二節『雨の中と傘の中』5
悲鳴と怒号はほぼ同時だった。怒号と感じた音ですら悲鳴であったのかもしれないが、結局答えが分かることは無かった。
「だれかメリーを呼んでくれ!」と大きな声が聞こえ、しばらくして体が動くようになるまで僕の意識は曖昧なままだった。今ではメリーさんが回復の能力者であることを知っているし、僕を助けてくれたのが魔法少女の作戦で先日助けてくれた武器使いの能力者であることも知っている。
それを教えてくれたのはリースさんで、一人で震えていた僕を救ったのも彼女だった。
服を脱ぐたびに当時の事を思い出す。
体にはリテンブルグ図形と呼ばれる雷の跡が赤く皮膚に残っていて、何の影響か体の成長も遅くなっている。
僕が魔法少女の任務に抜擢された理由の一つがこれなんだろうけど、年相応ではない肉体が憎らしくて仕方がない。能力者同士の戦闘において、幼いというのはそれだけで狙われやすくなるからだ。
能力者は総じて短命であるという話は能力者界隈では通説であるのだが、年を取ればそれだけ能力が複雑化している可能性が高く、幼ければ弱いというのはすぐに分かる。
当時、僕と年齢の近かった能力者三人が偶然戦闘を行った際には僕を庇って全滅しかけることもあった。
誰かの生き死にはどうしても慣れない。慣れてしまえればどれだけ楽なのかと思う時は多くあるものの、能力を使うたびにフラッシュバックする記憶が生理的な嫌悪を掻き立てて離さなかった。

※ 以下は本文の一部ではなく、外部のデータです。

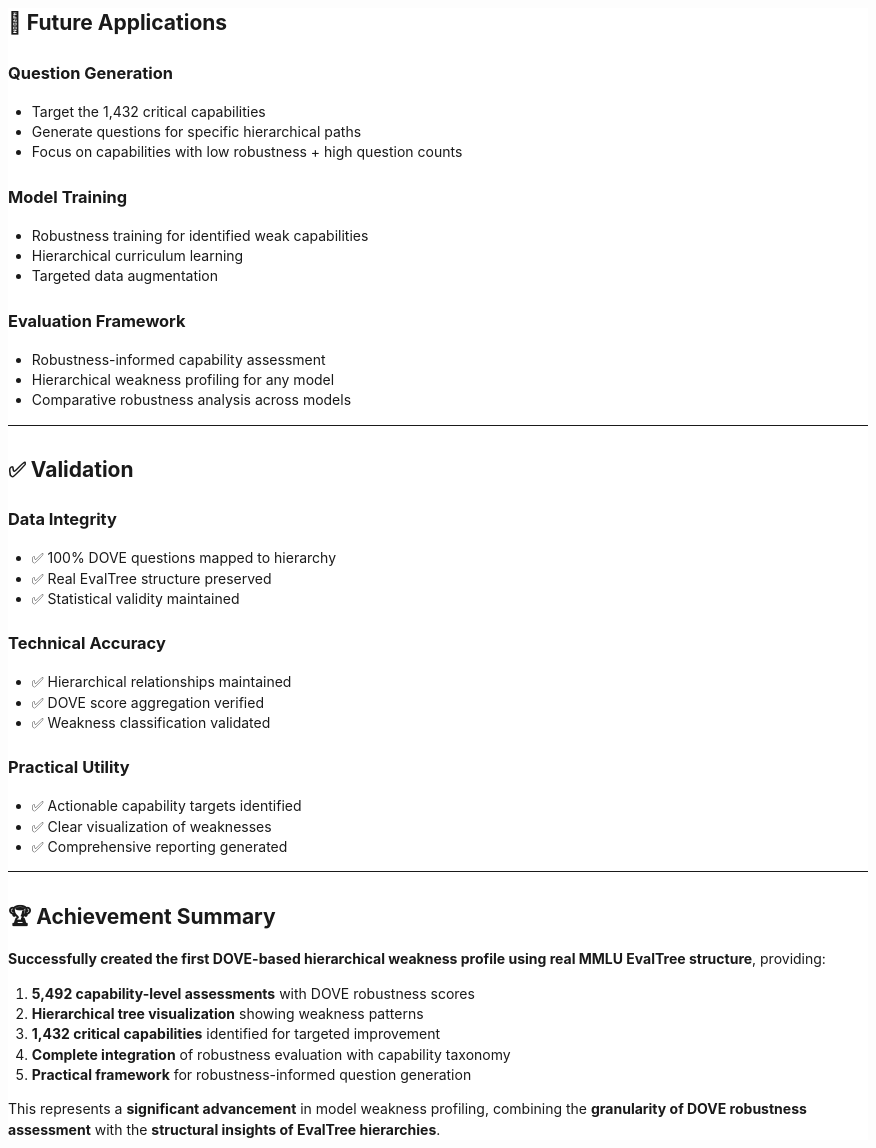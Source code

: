 
## 🔮 **Future Applications**

### **Question Generation**
- Target the 1,432 critical capabilities
- Generate questions for specific hierarchical paths
- Focus on capabilities with low robustness + high question counts

### **Model Training**
- Robustness training for identified weak capabilities
- Hierarchical curriculum learning
- Targeted data augmentation

### **Evaluation Framework**
- Robustness-informed capability assessment
- Hierarchical weakness profiling for any model
- Comparative robustness analysis across models

---

## ✅ **Validation**

### **Data Integrity**
- ✅ 100% DOVE questions mapped to hierarchy
- ✅ Real EvalTree structure preserved
- ✅ Statistical validity maintained

### **Technical Accuracy**
- ✅ Hierarchical relationships maintained
- ✅ DOVE score aggregation verified
- ✅ Weakness classification validated

### **Practical Utility**
- ✅ Actionable capability targets identified
- ✅ Clear visualization of weaknesses
- ✅ Comprehensive reporting generated

---

## 🏆 **Achievement Summary**

**Successfully created the first DOVE-based hierarchical weakness profile using real MMLU EvalTree structure**, providing:

1. **5,492 capability-level assessments** with DOVE robustness scores
2. **Hierarchical tree visualization** showing weakness patterns
3. **1,432 critical capabilities** identified for targeted improvement
4. **Complete integration** of robustness evaluation with capability taxonomy
5. **Practical framework** for robustness-informed question generation

This represents a **significant advancement** in model weakness profiling, combining the **granularity of DOVE robustness assessment** with the **structural insights of EvalTree hierarchies**.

能力の保有上限は四つだと言われている。それ以上は精神が持たないのだとか。
死ぬ時くらいは楽に死にたいものだけど、能力の酷使によるストレスで死ぬ未来しか見えないのだから気軽に希望を口にするのも躊躇われてしまう。そもそも、希望というものがはっきりと形を成していないような気もする。
家族は既になく、友達、親友と呼べるような存在も居ない。能力社会の人たちには恩を感じているが、死ぬときに彼らと顔を合わせているという事は、どうせ戦場でくたばったのだろう。ろくな死に方じゃない。

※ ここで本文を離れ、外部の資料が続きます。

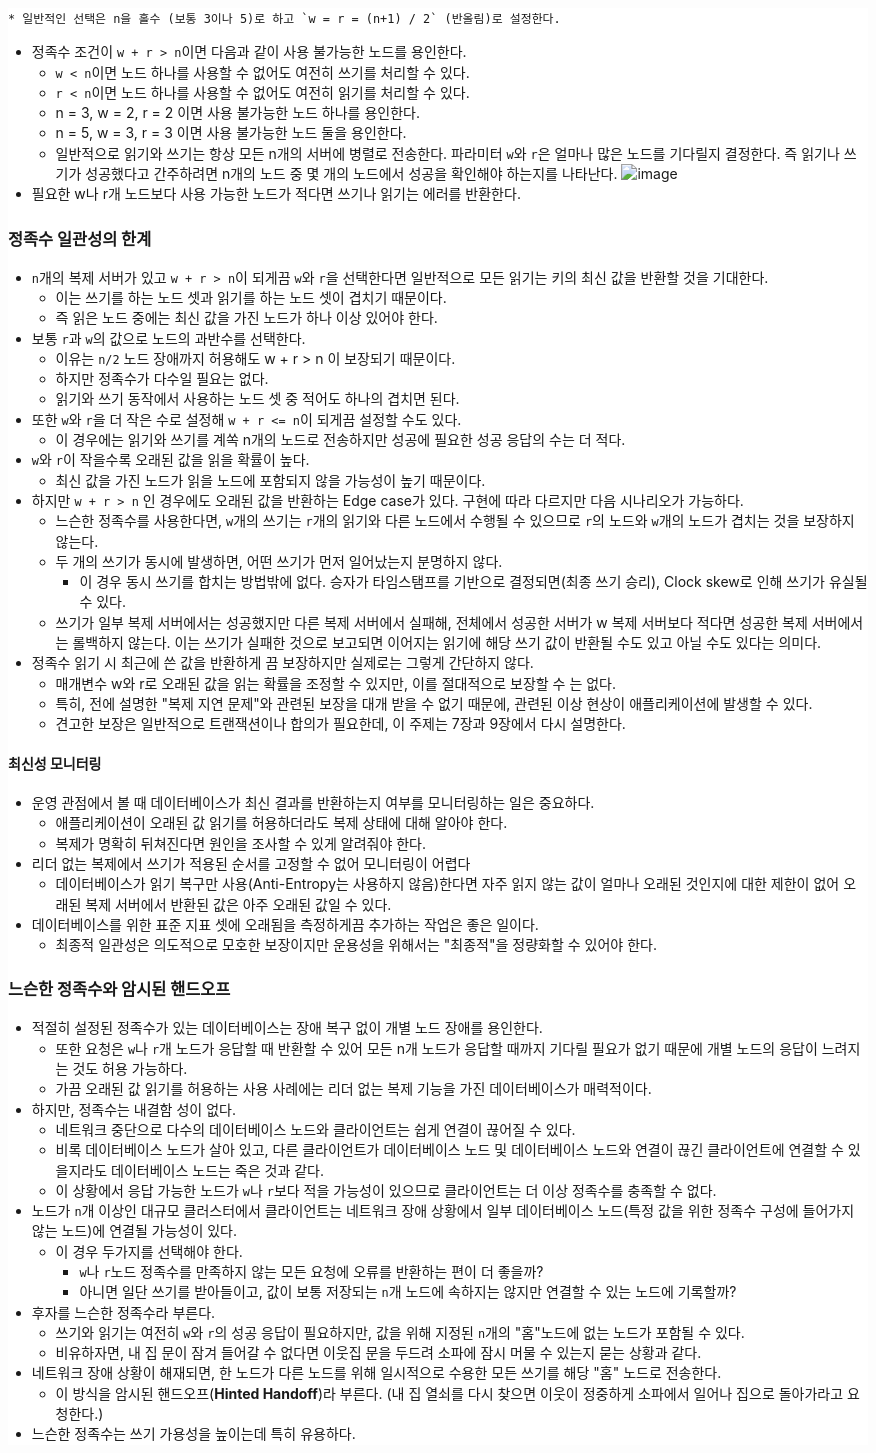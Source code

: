     * 일반적인 선택은 n을 홀수 (보통 3이나 5)로 하고 `w = r = (n+1) / 2` (반올림)로 설정한다.
* 정족수 조건이 `w + r > n`이면 다음과 같이 사용 불가능한 노드를 용인한다.
    * `w < n`이면 노드 하나를 사용할 수 없어도 여전히 쓰기를 처리할 수 있다.
    * `r < n`이면 노드 하나를 사용할 수 없어도 여전히 읽기를 처리할 수 있다.
    * n = 3, w = 2, r = 2 이면 사용 불가능한 노드 하나를 용인한다.
    * n = 5, w = 3, r = 3 이면 사용 불가능한 노드 둘을 용인한다. 
    * 일반적으로 읽기와 쓰기는 항상 모든 n개의 서버에 병렬로 전송한다. 파라미터 `w`와 `r`은 얼마나 많은 노드를 기다릴지 결정한다. 즉 읽기나 쓰기가 성공했다고 간주하려면 n개의 노드 중 몇 개의 노드에서 성공을 확인해야 하는지를 나타난다.
    ![image](https://user-images.githubusercontent.com/30207544/171008306-d5b55c54-7e43-461d-a77a-f39bf6763c3e.png)
* 필요한 w나 r개 노드보다 사용 가능한 노드가 적다면 쓰기나 읽기는 에러를 반환한다.    
### 정족수 일관성의 한계
* `n`개의 복제 서버가 있고 `w + r > n`이 되게끔 `w`와 `r`을 선택한다면 일반적으로 모든 읽기는 키의 최신 값을 반환할 것을 기대한다.
    * 이는 쓰기를 하는 노드 셋과 읽기를 하는 노드 셋이 겹치기 때문이다. 
    * 즉 읽은 노드 중에는 최신 값을 가진 노드가 하나 이상 있어야 한다.
* 보통 `r`과 `w`의 값으로 노드의 과반수를 선택한다.
    * 이유는 `n/2` 노드 장애까지 허용해도 w + r > n 이 보장되기 때문이다.
    * 하지만 정족수가 다수일 필요는 없다.
    * 읽기와 쓰기 동작에서 사용하는 노드 셋 중 적어도 하나의 겹치면 된다.
* 또한 `w`와 `r`을 더 작은 수로 설정해 `w + r <= n`이 되게끔 설정할 수도 있다.
    * 이 경우에는 읽기와 쓰기를 계쏙 n개의 노드로 전송하지만 성공에 필요한 성공 응답의 수는 더 적다.
* `w`와 `r`이 작을수록 오래된 값을 읽을 확률이 높다.
    * 최신 값을 가진 노드가 읽을 노드에 포함되지 않을 가능성이 높기 때문이다.
* 하지만 `w + r > n` 인 경우에도 오래된 값을 반환하는 Edge case가 있다. 구현에 따라 다르지만 다음 시나리오가 가능하다.
    * 느슨한 정족수를 사용한다면, `w`개의 쓰기는 `r`개의 읽기와 다른 노드에서 수행될 수 있으므로 `r`의 노드와 `w`개의 노드가 겹치는 것을 보장하지 않는다.
    * 두 개의 쓰기가 동시에 발생하면, 어떤 쓰기가 먼저 일어났는지 분명하지 않다. 
        * 이 경우 동시 쓰기를 합치는 방법밖에 없다. 승자가 타임스탬프를 기반으로 결정되면(최종 쓰기 승리), Clock skew로 인해 쓰기가 유실될 수 있다.
    * 쓰기가 일부 복제 서버에서는 성공했지만 다른 복제 서버에서 실패해, 전체에서 성공한 서버가 w 복제 서버보다 적다면 성공한 복제 서버에서는 롤백하지 않는다. 이는 쓰기가 실패한 것으로 보고되면 이어지는 읽기에 해당 쓰기 값이 반환될 수도 있고 아닐 수도 있다는 의미다.
* 정족수 읽기 시 최근에 쓴 값을 반환하게 끔 보장하지만 실제로는 그렇게 간단하지 않다.
    * 매개변수 w와 r로 오래된 값을 읽는 확률을 조정할 수 있지만, 이를 절대적으로 보장할 수 는 없다.
    * 특히, 전에 설명한 "복제 지연 문제"와 관련된 보장을 대개 받을 수 없기 때문에, 관련된 이상 현상이 애플리케이션에 발생할 수 있다.
    * 견고한 보장은 일반적으로 트랜잭션이나 합의가 필요한데, 이 주제는 7장과 9장에서 다시 설명한다.
#### 최신성 모니터링
* 운영 관점에서 볼 때 데이터베이스가 최신 결과를 반환하는지 여부를 모니터링하는 일은 중요하다.
    * 애플리케이션이 오래된 값 읽기를 허용하더라도 복제 상태에 대해 알아야 한다.
    * 복제가 명확히 뒤쳐진다면 원인을 조사할 수 있게 알려줘야 한다.
* 리더 없는 복제에서 쓰기가 적용된 순서를 고정할 수 없어 모니터링이 어렵다
    * 데이터베이스가 읽기 복구만 사용(Anti-Entropy는 사용하지 않음)한다면 자주 읽지 않는 값이 얼마나 오래된 것인지에 대한 제한이 없어 오래된 복제 서버에서 반환된 값은 아주 오래된 값일 수 있다.
* 데이터베이스를 위한 표준 지표 셋에 오래됨을 측정하게끔 추가하는 작업은 좋은 일이다. 
    * 최종적 일관성은 의도적으로 모호한 보장이지만 운용성을 위해서는 "최종적"을 정량화할 수 있어야 한다.
### 느슨한 정족수와 암시된 핸드오프
* 적절히 설정된 정족수가 있는 데이터베이스는 장애 복구 없이 개별 노드 장애를 용인한다.
    * 또한 요청은 `w`나 `r`개 노드가 응답할 때 반환할 수 있어 모든 n개 노드가 응답할 때까지 기다릴 필요가 없기 때문에 개별 노드의 응답이 느려지는 것도 허용 가능하다.
    * 가끔 오래된 값 읽기를 허용하는 사용 사례에는 리더 없는 복제 기능을 가진 데이터베이스가 매력적이다.
* 하지만, 정족수는 내결함 성이 없다.
    * 네트워크 중단으로 다수의 데이터베이스 노드와 클라이언트는 쉽게 연결이 끊어질 수 있다.
    * 비록 데이터베이스 노드가 살아 있고, 다른 클라이언트가 데이터베이스 노드 및 데이터베이스 노드와 연결이 끊긴 클라이언트에 연결할 수 있을지라도 데이터베이스 노드는 죽은 것과 같다.
    * 이 상황에서 응답 가능한 노드가 `w`나 `r`보다 적을 가능성이 있으므로 클라이언트는 더 이상 정족수를 충족할 수 없다.
* 노드가 `n`개 이상인 대규모 클러스터에서 클라이언트는 네트워크 장애 상황에서 일부 데이터베이스 노드(특정 값을 위한 정족수 구성에 들어가지 않는 노드)에 연결될 가능성이 있다.
    * 이 경우 두가지를 선택해야 한다.
        * `w`나 `r`노드 정족수를 만족하지 않는 모든 요청에 오류를 반환하는 편이 더 좋을까?
        * 아니면 일단 쓰기를 받아들이고, 값이 보통 저장되는 `n`개 노드에 속하지는 않지만 연결할 수 있는 노드에 기록할까?
* 후자를 느슨한 정족수라 부른다.
    * 쓰기와 읽기는 여전히 `w`와 `r`의 성공 응답이 필요하지만, 값을 위해 지정된 `n`개의 "홈"노드에 없는 노드가 포함될 수 있다.
    * 비유하자면, 내 집 문이 잠겨 들어갈 수 없다면 이웃집 문을 두드려 소파에 잠시 머물 수 있는지 묻는 상황과 같다.
* 네트워크 장애 상황이 해재되면, 한 노드가 다른 노드를 위해 일시적으로 수용한 모든 쓰기를 해당 "홈" 노드로 전송한다.
    * 이 방식을 암시된 핸드오프(**Hinted Handoff**)라 부른다. (내 집 열쇠를 다시 찾으면 이웃이 정중하게 소파에서 일어나 집으로 돌아가라고 요청한다.)
* 느슨한 정족수는 쓰기 가용성을 높이는데 특히 유용하다.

それなら、そうだな……ひっそりと一人で死んだ方がいくらかましだ。
いつまで居るのかは知らないが僕の部屋の隅で一人考えている彼女への任務がひと段落着いたら一人でどこか観光地にでも行ってみようかな。幸い自由に使えるお金はいっぱいある。
「小泉さんはいつ帰るの?もう十七時くるけど」
「あー、ナル君」
「なに急に」
「家で晩御飯食べていかない?」
「え、なんで」
虚空に目を向けて何を考えているのかは分からないが、案外何も考えていないのかもしれないな。
「一人でご飯食べるんでしょ?」
「いや、そんなことないよ」
「食器が一セットしかなかったけど?」
「姉さんは殆ど外食で済ませるから」
「それ、矛盾してるの分かってる?家族は死んだんでしょ、どうしてそんな嘘つくの」
「血の繋がりは無くても姉は姉だ」
電気をつけるのも億劫だったんだけど、このまま話していても良いことなんて一つもない。立ち上がって明かりをつけ、彼女に問いかける。
「小泉さんの親も心配するんじゃない?今日は帰って」
「やだよ。せっかく電気つけたんだから話そうよ」
「話すことは終わったけど」
「私はいっぱいあるの」
「そんなこと言われてもな……」
意地でも立ち上がろうとしない。
対面に僕が座れば、彼女はふいっと顔を逸らして腕に顔を埋めた。
「なんなんだ」面倒くさくてしょうがない。短い時間だけど、僕が感じていた小泉さんとは随分とかけ離れた彼女が見れている。これはある意味レアなのかもしれない。まったく嬉しくないが。
「ねぇちょっと、面倒くさいと思ってるでしょ」
「じゃあ帰ってよ」
「話そうよ。はい、じゃあ……学校の勉強はどうしてるの?ちゃんと付いてこれてる?」
「それはまあ、隣の席だし何となく分かるんじゃないの。それっぽくしてるだけだよ」
「テストの結果は対して意味ないから」と続けた言葉に、小泉さんはさらに顔を深く埋めて、ついには顔全体を隠してか細い声を引き延ばす。
んーーっと伸ばされた声は可愛いものだった。
「任務で学校に来たんでしょ。終わったら帰っちゃうの?」
「そうなるかな」
「やっぱりそうなんだ。ごめん、やっぱ帰るよ」
彼女の心情は分からなかったが、帰ってくれる分には異存はない。
「また今度勉強教えるね」と苦し紛れの笑みを浮かべた小泉さんを急に放っておけなくなって玄関まで送り、「また連絡するから」と、彼女の笑みを最後に扉は絞められた。